Semangat kaum Muslimin dalam menyambut bulan mulia ini juga terlihat dengan maraknya kegiatan-kegiatan yang bernuansa Ramadhan. Masjid-masjid dan mushala pun makmur pada waktu malam. Kaum Muslim sangat antusias mendatangi tempat tersebut. Mereka berbondong-bondong dengan mengenakan pakaian khas. Yang pria mengenakan baju koko dan yang wanita berkerudung. Artis-artis tak ketinggalan, berubah perilaku pada bulan tersebut. Mereka yang sebelumnya jingkrak-jingkrak dan suka ngakak di panggung hiburan di layar kaca mendadak alim. Kemana pun disorot kamera, kealimannya terus ditampakkan. Anak-anak yatim pun diundang buka puasa bersama di rumahnya. Kadang mereka mendatangi panti-panti asuhan untuk menyampaikan sumbangan.

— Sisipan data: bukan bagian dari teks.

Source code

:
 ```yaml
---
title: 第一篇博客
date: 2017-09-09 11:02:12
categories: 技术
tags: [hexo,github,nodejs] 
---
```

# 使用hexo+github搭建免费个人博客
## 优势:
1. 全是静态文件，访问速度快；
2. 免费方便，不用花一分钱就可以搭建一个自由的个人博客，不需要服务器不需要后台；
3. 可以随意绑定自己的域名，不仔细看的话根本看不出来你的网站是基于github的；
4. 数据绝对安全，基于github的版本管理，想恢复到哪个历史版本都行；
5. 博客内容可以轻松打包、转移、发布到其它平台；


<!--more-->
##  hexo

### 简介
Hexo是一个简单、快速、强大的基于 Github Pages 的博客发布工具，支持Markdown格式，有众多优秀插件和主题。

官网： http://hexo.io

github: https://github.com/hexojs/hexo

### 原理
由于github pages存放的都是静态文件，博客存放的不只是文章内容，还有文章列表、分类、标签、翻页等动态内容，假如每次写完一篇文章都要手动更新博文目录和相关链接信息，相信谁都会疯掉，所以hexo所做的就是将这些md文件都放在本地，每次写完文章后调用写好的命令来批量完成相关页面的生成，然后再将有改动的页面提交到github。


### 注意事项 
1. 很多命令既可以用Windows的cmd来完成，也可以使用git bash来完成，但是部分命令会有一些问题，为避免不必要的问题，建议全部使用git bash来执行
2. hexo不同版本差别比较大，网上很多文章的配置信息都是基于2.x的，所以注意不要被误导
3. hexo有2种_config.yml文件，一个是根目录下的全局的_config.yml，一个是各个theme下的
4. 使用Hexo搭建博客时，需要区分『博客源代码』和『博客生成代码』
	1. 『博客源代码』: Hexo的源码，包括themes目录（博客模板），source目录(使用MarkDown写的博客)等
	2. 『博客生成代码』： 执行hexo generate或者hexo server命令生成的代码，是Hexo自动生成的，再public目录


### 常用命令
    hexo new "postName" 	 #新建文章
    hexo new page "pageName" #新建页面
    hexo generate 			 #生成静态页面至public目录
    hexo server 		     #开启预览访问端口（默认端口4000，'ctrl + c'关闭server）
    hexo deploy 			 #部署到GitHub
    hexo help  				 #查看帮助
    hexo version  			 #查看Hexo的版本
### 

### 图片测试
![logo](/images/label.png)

Para pejabat tinggi negara jadi gemar mendatangi masjid. Mereka menyediakan makanan berbuka bagi karyawannya yang harus melewatkan waktu maghrib di kantor, sekaligus buka puasa bersama. Ini adalah hal yang jarang terjadi ketika bulan-bulan biasa. Mal-mal dan pusat perbelanjaan tak ketinggalan. Mereka memutar lagu-lagu bertema Islam. Pajangan-pajangan seronok pun disingkirkan diganti dengan pajangan khas Ramadhan dan menyambut lebaran.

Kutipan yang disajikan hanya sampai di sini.